O poeta canta também a Solidariedade e o Amor cósmico: cheguei de noite e bati à porta tão ao de leve/como um sussurro ou uma paleta de sons saídos da floresta/…/O homem da casa ergueu a taça e cortou a broa/lendas de linho em cima da mesa e a porta aberta/ e tu que nos trazes?/…/Todas as flores do Alentejo!/os copos encheram-se com o vinho e/os miúdos de faces coradas/pegaram as flores e foram distribuí-las pelas outras casas.
A noite metafórica, símbolo do desconhecido, assume uma importância criadora, genesíaca, reveladora. É no atro da noite escura que mais se sente a necessidade da luz, do conhecimento. É no seio da noite que começa a gerar-se a ânsia de um novo dia, que deve ser vivido em pleno. Por isso o poeta escreve: Foi em meio da noite que finalmente compreendeu/que é impossível viver sem olhar/sem sentir/sem cheirar todos os aromas que vivem ao nosso lado. (Quem procura uma relação justa com a pedra, com a árvore, com o rio, é necessariamente levado, pelo espírito de verdade que o anima, a procurar uma relação justa com o homem.)

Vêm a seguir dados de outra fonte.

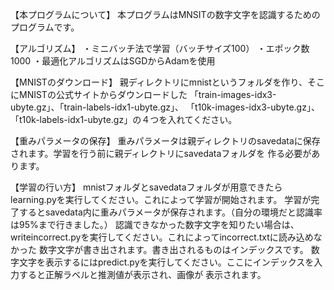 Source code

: 【本プログラムについて】
本プログラムはMNSITの数字文字を認識するためのプログラムです。

【アルゴリズム】
・ミニバッチ法で学習（バッチサイズ100）
・エポック数1000
・最適化アルゴリズムはSGDからAdamを使用

【MNISTのダウンロード】
親ディレクトリにmnistというフォルダを作り、そこにMNISTの公式サイトからダウンロードした
「train-images-idx3-ubyte.gz」、「train-labels-idx1-ubyte.gz」、
「t10k-images-idx3-ubyte.gz」、「t10k-labels-idx1-ubyte.gz」の４つを入れてください。

【重みパラメータの保存】
重みパラメータは親ディレクトリのsavedataに保存されます。学習を行う前に親ディレクトリにsavedataフォルダを
作る必要があります。

【学習の行い方】
mnistフォルダとsavedataフォルダが用意できたらlearning.pyを実行してください。これによって学習が開始されます。
学習が完了するとsavedata内に重みパラメータが保存されます。（自分の環境だと認識率は95%まで行きました。）
認識できなかった数字文字を知りたい場合は、writeincorrect.pyを実行してください。これによってincorrect.txtに読み込めなかった
数字文字が書き出されます。書き出されるものはインデックスです。
数字文字を表示するにはpredict.pyを実行してください。ここにインデックスを入力すると正解ラベルと推測値が表示され、画像が
表示されます。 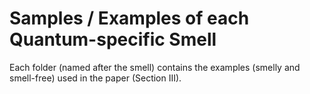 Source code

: # Samples / Examples of each Quantum-specific Smell

Each folder (named after the smell) contains the examples (smelly and smell-free) used in the paper (Section III).
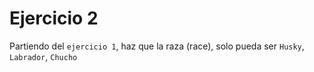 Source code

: # Ejercicio 2

Partiendo del `ejercicio 1`, haz que la raza (race), solo pueda ser `Husky`, `Labrador`, `Chucho`

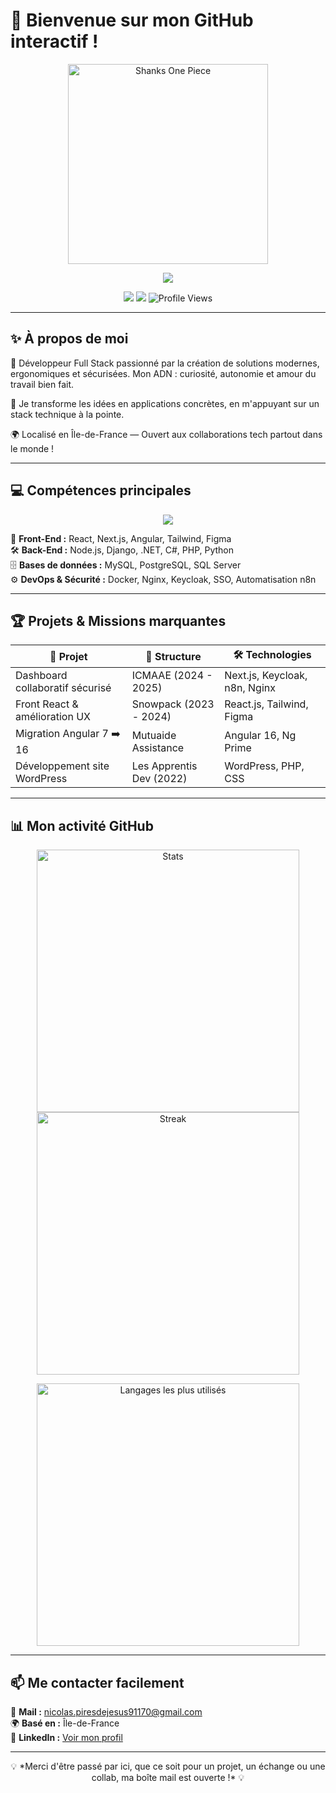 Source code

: # 🚀 Bienvenue sur mon GitHub interactif !

<p align="center">
  <img src="https://gifdb.com/images/high/shanks-one-piece-hats-off-laughing-loud-71ttils8miq3hxk1.webp" alt="Shanks One Piece" width="320"/>
</p>

<p align="center">
  <img src="https://readme-typing-svg.demolab.com?font=Fira+Code&size=24&pause=1000&center=true&vCenter=true&width=435&lines=Full+Stack+Developer+%F0%9F%9A%80;Passionn%C3%A9+de+Tech+et+d'Innovation;Toujours+pr%C3%AAt+%C3%A0+relever+des+d%C3%A9fis+!"/>
</p>

<p align="center">
  <a href="mailto:nicolas.piresdejesus91170@gmail.com"><img src="https://img.shields.io/badge/Email-Contact-red?style=for-the-badge"/></a>
  <a href="https://www.linkedin.com/in/baptiste-polve"><img src="https://img.shields.io/badge/LinkedIn-Connect-blue?style=for-the-badge"/></a>
  <img src="https://komarev.com/ghpvc/?username=nicolaspiresdejesus&style=for-the-badge" alt="Profile Views"/>
</p>

---

## ✨ À propos de moi

🎨 Développeur Full Stack passionné par la création de solutions modernes, ergonomiques et sécurisées. Mon ADN : curiosité, autonomie et amour du travail bien fait.

🔧 Je transforme les idées en applications concrètes, en m'appuyant sur un stack technique à la pointe.

🌍 Localisé en Île-de-France — Ouvert aux collaborations tech partout dans le monde !

---

## 💻 Compétences principales

<div align="center">
<img src="https://skillicons.dev/icons?i=html,css,js,ts,react,nextjs,angular,tailwind,figma,nodejs,php,python,django,dotnet,cs,java,mysql,postgresql,git,docker,nginx,ubuntu,keycloak" />
</div>

🚀 **Front-End :** React, Next.js, Angular, Tailwind, Figma  
🛠️ **Back-End :** Node.js, Django, .NET, C#, PHP, Python  
🗄️ **Bases de données :** MySQL, PostgreSQL, SQL Server  
⚙️ **DevOps & Sécurité :** Docker, Nginx, Keycloak, SSO, Automatisation n8n

---

## 🏆 Projets & Missions marquantes

| 🚀 Projet                        | 🏢 Structure            | 🛠️ Technologies                  |
|---------------------------------|------------------------|-----------------------------------|
| Dashboard collaboratif sécurisé | ICMAAE (2024 - 2025)   | Next.js, Keycloak, n8n, Nginx     |
| Front React & amélioration UX   | Snowpack (2023 - 2024) | React.js, Tailwind, Figma         |
| Migration Angular 7 ➡️ 16       | Mutuaide Assistance     | Angular 16, Ng Prime              |
| Développement site WordPress    | Les Apprentis Dev (2022)| WordPress, PHP, CSS               |

---

## 📊 Mon activité GitHub

<p align="center">
  <img src="https://github-readme-stats.vercel.app/api?username=nicolaspiresdejesus&show_icons=true&theme=tokyonight&hide=prs,issues,contribs" alt="Stats" width="420"/>
  <img src="https://github-readme-streak-stats.herokuapp.com?user=nicolaspiresdejesus&theme=tokyonight" alt="Streak" width="420"/>
</p>

<p align="center">
  <img src="https://github-readme-stats.vercel.app/api/top-langs/?username=nicolaspiresdejesus&layout=compact&theme=tokyonight" alt="Langages les plus utilisés" width="420"/>
</p>

---

## 📫 Me contacter facilement

📧 **Mail :** [nicolas.piresdejesus91170@gmail.com](mailto:nicolas.piresdejesus91170@gmail.com)  
🌍 **Basé en :** Île-de-France  
🔗 **LinkedIn :** [Voir mon profil](https://www.linkedin.com/in/baptiste-polve)

---

<p align="center">
💡 *Merci d'être passé par ici, que ce soit pour un projet, un échange ou une collab, ma boîte mail est ouverte !* 💡
</p>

Remata a obra com um apelo ao regresso à pureza original, ao mito do bom selvagem de que fala Jean Jacques Rousseau, o tal que “Deus criou e pôs num paraíso de delícias; voltou a criá-lo a sociedade e pô-lo num inferno de tolices”, parafraseando Garret em Viagens na minha terra. Escreve, pois, o poeta: Cospe toda a parcimónia e avizinha-te de mim/…/despe-te Rosa e juntos / caminharemos pela aurora do outro mundo/seremos bandidos e proscritos vivendo das raízes e das folhas/…/regurgitaremos da vida tudo quanto não importe / e dormirás ao relento bebendo estrelas e engolindo mundos.
Concluo, dizendo que a poesia da Dina exterioriza o seu interior em intensos poemas, marcados pela verticalidade, de ritmo rápido e sentido.
A poesia do Nuno interioriza o exterior que derrama depois em poemas mais extensos, onde predomina a horizontalidade do verso longo, pensado, depois de sentido.
Estamos perante poesia autêntica, pois os poetas expõem ideias e sentimentos, servindo-se de padrões formais que sobrevalorizam a sonoridade e alcançam a máxima intensidade expressiva num espaço mínimo. O discurso poético concentra-se numa série de signos e sinais linguísticos convencionais que abrangem vários níveis de significado.
De Elementos brota poesia autêntica, aquela que nunca fenece.
Cabe a cada leitor investir a sua quota-parte, no sentido de descodificar mensagens implícitas.